===== Data shown =====

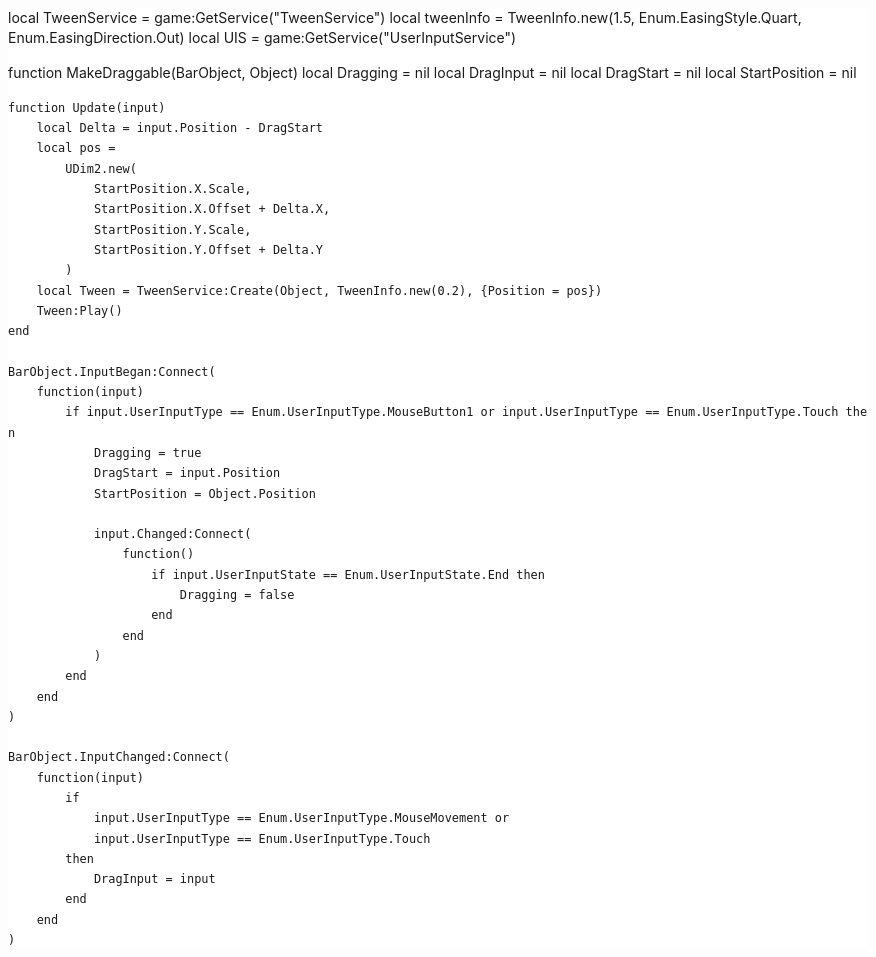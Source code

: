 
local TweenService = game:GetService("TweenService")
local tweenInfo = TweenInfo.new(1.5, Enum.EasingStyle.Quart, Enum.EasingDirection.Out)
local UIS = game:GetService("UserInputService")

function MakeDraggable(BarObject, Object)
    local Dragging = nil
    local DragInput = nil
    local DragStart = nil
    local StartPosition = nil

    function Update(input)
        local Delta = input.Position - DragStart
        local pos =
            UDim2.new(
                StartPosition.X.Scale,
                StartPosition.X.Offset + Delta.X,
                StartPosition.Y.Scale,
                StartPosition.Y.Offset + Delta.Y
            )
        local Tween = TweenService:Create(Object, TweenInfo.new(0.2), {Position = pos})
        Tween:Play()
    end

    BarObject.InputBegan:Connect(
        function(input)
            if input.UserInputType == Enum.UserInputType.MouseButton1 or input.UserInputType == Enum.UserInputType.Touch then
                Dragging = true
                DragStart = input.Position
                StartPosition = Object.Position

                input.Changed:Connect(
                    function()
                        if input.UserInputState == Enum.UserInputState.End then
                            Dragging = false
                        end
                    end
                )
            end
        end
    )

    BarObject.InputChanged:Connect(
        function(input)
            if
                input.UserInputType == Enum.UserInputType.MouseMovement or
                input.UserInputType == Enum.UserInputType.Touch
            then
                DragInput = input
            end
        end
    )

=====

◆ Your assignment: In the copy, no pictures should appear; the records themselves must be repeated exactly.

◆ Response area:
Source code

: 
local TweenService = game:GetService("TweenService")
local tweenInfo = TweenInfo.new(1.5, Enum.EasingStyle.Quart, Enum.EasingDirection.Out)
local UIS = game:GetService("UserInputService")

function MakeDraggable(BarObject, Object)
    local Dragging = nil
    local DragInput = nil
    local DragStart = nil
    local StartPosition = nil

    function Update(input)
        local Delta = input.Position - DragStart
        local pos =
            UDim2.new(
                StartPosition.X.Scale,
                StartPosition.X.Offset + Delta.X,
                StartPosition.Y.Scale,
                StartPosition.Y.Offset + Delta.Y
            )
        local Tween = TweenService:Create(Object, TweenInfo.new(0.2), {Position = pos})
        Tween:Play()
    end

    BarObject.InputBegan:Connect(
        function(input)
            if input.UserInputType == Enum.UserInputType.MouseButton1 or input.UserInputType == Enum.UserInputType.Touch then
                Dragging = true
                DragStart = input.Position
                StartPosition = Object.Position

                input.Changed:Connect(
                    function()
                        if input.UserInputState == Enum.UserInputState.End then
                            Dragging = false
                        end
                    end
                )
            end
        end
    )

    BarObject.InputChanged:Connect(
        function(input)
            if
                input.UserInputType == Enum.UserInputType.MouseMovement or
                input.UserInputType == Enum.UserInputType.Touch
            then
                DragInput = input
            end
        end
    )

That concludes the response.